Algorithm 2D Referential traduction

Question

Hi,

I am trying to build a function grapher,

The user enters xmin, xmax, ymin, ymax, function. I got the x, y for all points.

Now i want to translate this initial referential to a Canvas starting at 0,0 up to 250,250.

Is there a short way or should i just check

if x < 0 
new x = (x - xmin) * (250 / (xmax - xmin)) ?

etc ..

Also this basic approach does not optimise sampling. For example if my function f(x) = 5 i dont need to sample the xrange in 500 points, i only need two points. I could do some heuristic checks.

But for a function like sin(2/x) i need more sampling around x (-1,1) how would you aproach such a thing ?

Thanks

Answer 1

1. You can estimate the derivative (if you have one).
2. You can use bidirectional (dichotomic) approach: estimate the difference and split the segment if necessary.

Answer 2

I think I would start by reasoning about this in terms of transformations from canvas to maths contexts.

(canvas_x, canvas_y) -> (maths_x, maths_y)
(maths_x, maths_y)   -> (canvas_x, canvas_y)

maths_x -> maths_y

You iterate over the points that a displayable, looping over canvas_x.

This would translate to some simple functions:

maths_x = maths_x_from_canvas_x(canvas_x, min_maths_x, max_maths_x)
maths_y = maths_y_from_maths_x(maths_x) # this is the function to be plotted.
canvas_y = canvas_y_from_maths_y(maths_y, min_maths_y, max_maths_y)

if (canvas_y not out of bounds) plot(canvas_x, canvas_y)

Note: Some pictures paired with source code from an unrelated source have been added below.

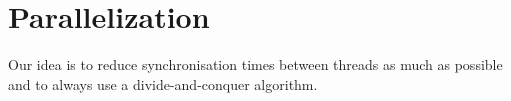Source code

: \section{Parallelization}\label{parallelization}

Our idea is to reduce synchronisation times between threads as much as possible and to always use a divide-and-conquer algorithm.


\FloatBarrier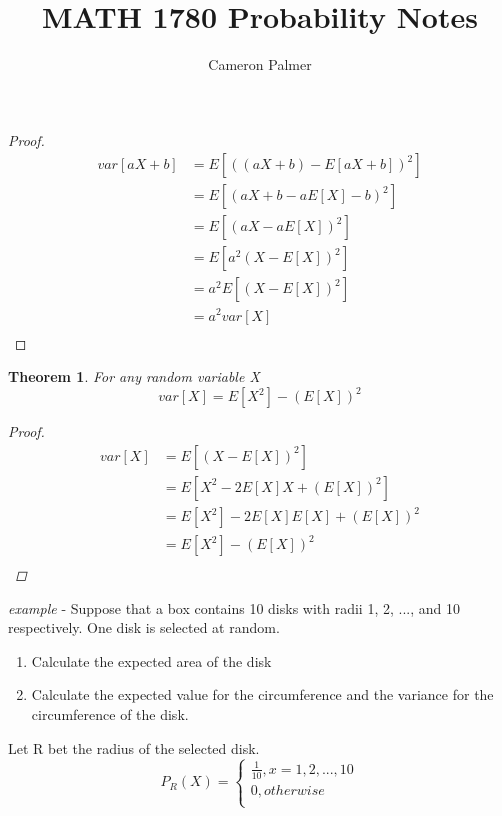 \documentclass[10pt,letterpaper]{report}
\author{Cameron Palmer}
\title{MATH 1780 Probability Notes}
\begin{document}
\begin{proof}
\begin{align*}
var[aX+b] & =E[((aX+b)-E[aX+b])^2]\\
& =E[(aX+b-aE[X]-b)^2]\\
& =E[(aX-aE[X])^2]\\
& =E[a^2(X-E[X])^2]\\
& =a^2E[(X-E[X])^2]\\
& =a^2var[X]\\
\end{align*}
\end{proof}

\theoremstyle{nonum}
\newtheorem{theorem}{Theorem}
\begin{theorem}
For any random variable X
\[var[X]=E[X^2]-(E[X])^2\]
\begin{proof}
\begin{align*}
var[X] & =E[(X-E[X])^2]\\
& =E[X^2-2E[X]X+(E[X])^2]\\
& =E[X^2]-2E[X]E[X]+(E[X])^2\\
& =E[X^2]-(E[X])^2\\
\end{align*}
\end{proof}
\end{theorem}

\emph{example} - Suppose that a box contains 10 disks with radii 1, 2, ..., and 10 respectively. One disk is selected at random.
\begin{enumerate}
\item Calculate the expected area of the disk
\item Calculate the expected value for the circumference and the variance for the circumference of the disk.
\end{enumerate}
Let R bet the radius of the selected disk.
\[ P_R(X)= \left\{ \begin{array}{l} \frac{1}{10}, x=1, 2, ..., 10\\ 0, otherwise\\ \end{array} \right. \]
\end{document}
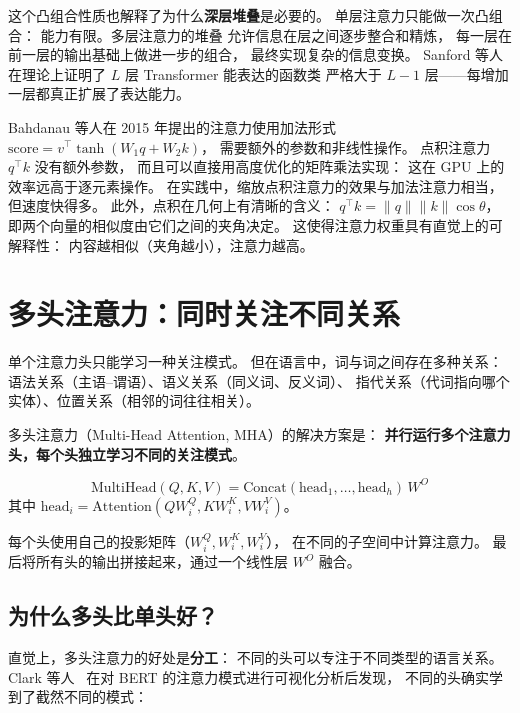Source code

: 这个凸组合性质也解释了为什么\textbf{深层堆叠}是必要的。
单层注意力只能做一次凸组合：
能力有限。多层注意力的堆叠
允许信息在层之间逐步整合和精炼，
每一层在前一层的输出基础上做进一步的组合，
最终实现复杂的信息变换。
Sanford 等人~\cite{sanford2023representational}
在理论上证明了 $L$ 层 Transformer 能表达的函数类
严格大于 $L-1$ 层——每增加一层都真正扩展了表达能力。

\begin{whybox}[为什么用点积而不是其他相似度度量？]
Bahdanau 等人在 2015 年提出的注意力使用加法形式
$\mathrm{score} = v^\top \tanh(W_1 q + W_2 k)$，
需要额外的参数和非线性操作。
点积注意力 $q^\top k$ 没有额外参数，
而且可以直接用高度优化的矩阵乘法实现：
这在 GPU 上的效率远高于逐元素操作。
在实践中，缩放点积注意力的效果与加法注意力相当，
但速度快得多。
此外，点积在几何上有清晰的含义：
$q^\top k = \|q\| \|k\| \cos\theta$，
即两个向量的相似度由它们之间的夹角决定。
这使得注意力权重具有直觉上的可解释性：
内容越相似（夹角越小），注意力越高。
\end{whybox}

\section{多头注意力：同时关注不同关系}

单个注意力头只能学习一种关注模式。
但在语言中，词与词之间存在多种关系：
语法关系（主语--谓语）、语义关系（同义词、反义词）、
指代关系（代词指向哪个实体）、位置关系（相邻的词往往相关）。

多头注意力（Multi-Head Attention, MHA）的解决方案是：
\textbf{并行运行多个注意力头，每个头独立学习不同的关注模式}。

\begin{equation}
  \mathrm{MultiHead}(Q, K, V) =
  \mathrm{Concat}(\mathrm{head}_1, \ldots, \mathrm{head}_h) \, W^O
\end{equation}
其中 $\mathrm{head}_i = \mathrm{Attention}(Q W_i^Q, K W_i^K, V W_i^V)$。

每个头使用自己的投影矩阵（$W_i^Q, W_i^K, W_i^V$），
在不同的子空间中计算注意力。
最后将所有头的输出拼接起来，通过一个线性层 $W^O$ 融合。

\subsection{为什么多头比单头好？}

直觉上，多头注意力的好处是\textbf{分工}：
不同的头可以专注于不同类型的语言关系。
Clark 等人~\cite{clark2019bert}
在对 BERT 的注意力模式进行可视化分析后发现，
不同的头确实学到了截然不同的模式：

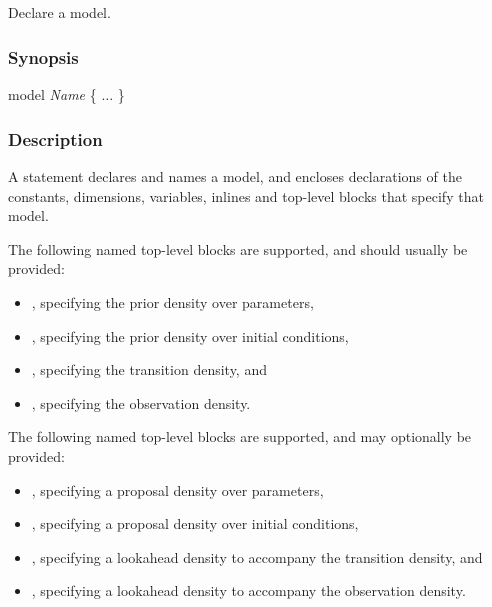 \subsection{\label{model}}

Declare a model.

\subsubsection*{Synopsis\label{model_Synopsis}}
\begin{bicode}
model \textsl{Name} \{
  \(\ldots\)
\}
\end{bicode}

\subsubsection*{Description\label{model_Description}}

A  statement declares and names a model, and encloses
declarations of the constants, dimensions, variables, inlines and top-level
blocks that specify that model.

The following named top-level blocks are supported, and should usually be
provided:
\begin{itemize}
\item {}, specifying the prior density over parameters,
\item {}, specifying the prior density over initial conditions,
\item {}, specifying the transition density, and
\item {}, specifying the observation density.
\end{itemize}

The following named top-level blocks are supported, and may optionally be
provided:
\begin{itemize}
\item {}, specifying a proposal density over parameters,
\item {}, specifying a proposal density over initial conditions,
\item {}, specifying a lookahead density to accompany the transition density, and
\item {}, specifying a lookahead density to accompany the observation density.
\end{itemize}

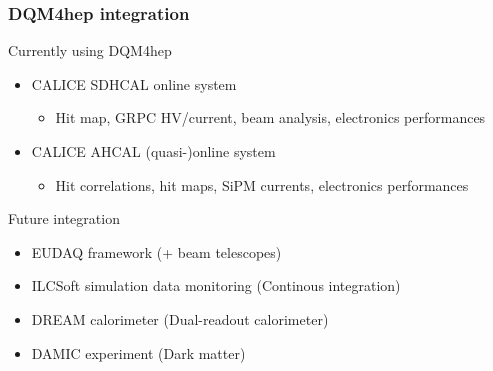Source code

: \documentclass[presentation, 10pt]{beamer}
\begin{document}
\begin{frame}
  \frametitle{DQM4hep integration}
  \begin{block}{Currently using DQM4hep}
    \begin{itemize}
      \item CALICE SDHCAL online system
      \begin{itemize}
        \item Hit map, GRPC HV/current, beam analysis, electronics performances
      \end{itemize}
      \item CALICE AHCAL (quasi-)online system
      \begin{itemize}
        \item Hit correlations, hit maps, SiPM currents, electronics performances
      \end{itemize}
    \end{itemize}    
  \end{block}
  \begin{block}{Future integration}
    \begin{itemize}
      \item EUDAQ framework (+ beam telescopes)
      \item ILCSoft simulation data monitoring (Continous integration)
      \item DREAM calorimeter (Dual-readout calorimeter)
      \item DAMIC experiment (Dark matter)
    \end{itemize}
  \end{block}
\end{frame}
\end{document}
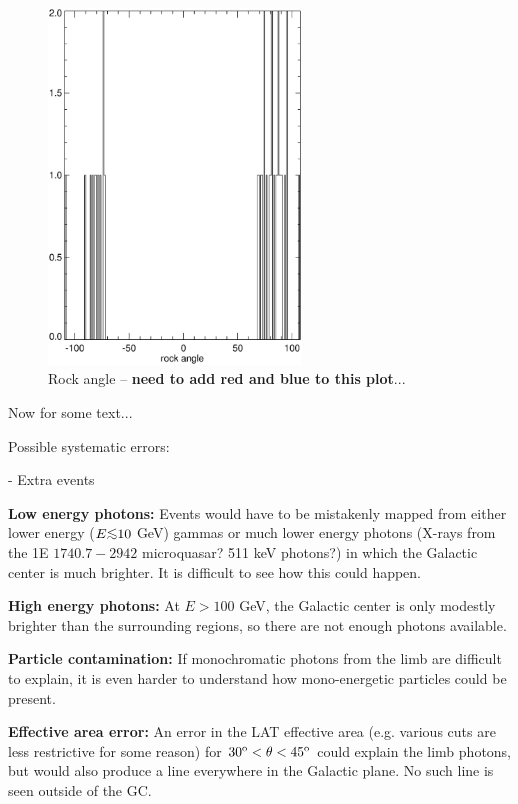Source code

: \documentclass[aps,twocolumn,prd,superscriptaddress,showpacs,nofootinbib,fixfloat]{revtex4}
\newcommand{\degree}{^{\rm o}}
\def\la{\vcenter{\hbox{$<$}\offinterlineskip\hbox{$\sim$}}}
\begin{document}
\begin{figure}[p]
\centering
\includegraphics[width=0.6\textwidth]{plots/rockangle.ps}
\caption{Rock angle -- \textbf{need to add red and blue to this plot}...
}
\label{fig:rock}
\end{figure}

\clearpage
Now for some text...


Possible systematic errors:

- Extra events

{\bf Low energy photons:} Events would have to be mistakenly mapped from
either lower energy ($E \la 10$ GeV) gammas or much lower energy photons
(X-rays from the 1E $1740.7-2942$ microquasar?  511 keV photons?) in which the
Galactic center is much brighter.  It is difficult to see how this could
happen.

{\bf High energy photons:} At $E > 100$ GeV, the Galactic center is only
modestly brighter than the surrounding regions, so there are not enough
photons available.

{\bf Particle contamination:} If monochromatic photons from the limb are
difficult to explain, it is even harder to understand how mono-energetic
particles could be present. 

{\bf Effective area error:} An error in the LAT effective area (e.g. various
cuts are less restrictive for some reason) for $30\degree < \theta <
45\degree$ could explain the limb photons, but would also produce a line
everywhere in the Galactic plane.  No such line is seen outside of the GC. 
\end{document}
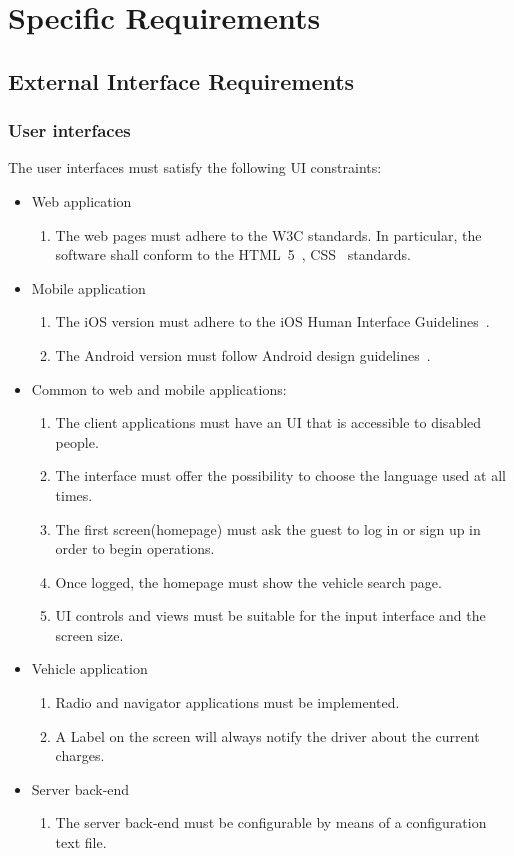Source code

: \section{Specific Requirements}\label{sec requirements}

\subsection{External Interface Requirements}

\subsubsection{User interfaces}

The user interfaces must satisfy the following UI constraints:
\begin{itemize}
	\item Web application
	\begin{enumerate}
		\item The web pages must adhere to the W3C standards. In particular, the software shall conform to the HTML~5~\cite{w3c-html5}, CSS~\cite{w3c-css} standards.
	\end{enumerate}
	\item Mobile application
	\begin{enumerate}
		\item The iOS version must adhere to the iOS Human Interface Guidelines~\cite{apple-ios-hig}.
		\item The Android version must follow Android design guidelines~\cite{google-android-hig}.
	\end{enumerate}
		\item Common to web and mobile applications:
		\begin{enumerate}
			\item The client applications must have an UI that is accessible to disabled people.
			\item The interface must offer the possibility to choose the language used at all times.
			\item The first screen(homepage) must ask the guest to log in or sign up in order to begin operations.
			\item Once logged, the homepage must show the vehicle search page.
			\item UI controls and views must be suitable for the input interface and the screen size.
		\end{enumerate}
	\item Vehicle application
	\begin{enumerate}
		\item Radio and navigator applications must be implemented.
		\item A Label on the screen will always notify the driver about the current charges.
	\end{enumerate}
	\item Server back-end
	\begin{enumerate}
		\item The server back-end must be configurable by means of a configuration text file.
	\end{enumerate}
	

\end{itemize}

Once you get here, it's relatively simple to write these simple functions into code.

Optimize from here.

I think that for this approach, you won't need to know too much about sample frequencies, because you sample at a rate appropriate for the display. It wouldn't be optimal - your example of y = 5 is a good example, but you'd be guaranteed not to sample more than you can display.

Answer 3

Instead of iterating over x in the original coordinates, iterate over the canvas and then transform back to the original coordinates:

for (int xcanvas = 0; xcanvas <= 250; i++) {
    double x = ((xmax - xmin) * xcanvas / 250.0) + xmin;
    double y = f(x);

    int ycanvas = 250 * (y - ymin) / (ymax - ymin) + .5;

    // Plot (xcanvas, ycanvas)
}

This gives you exactly one function evaluation for each column of the canvas.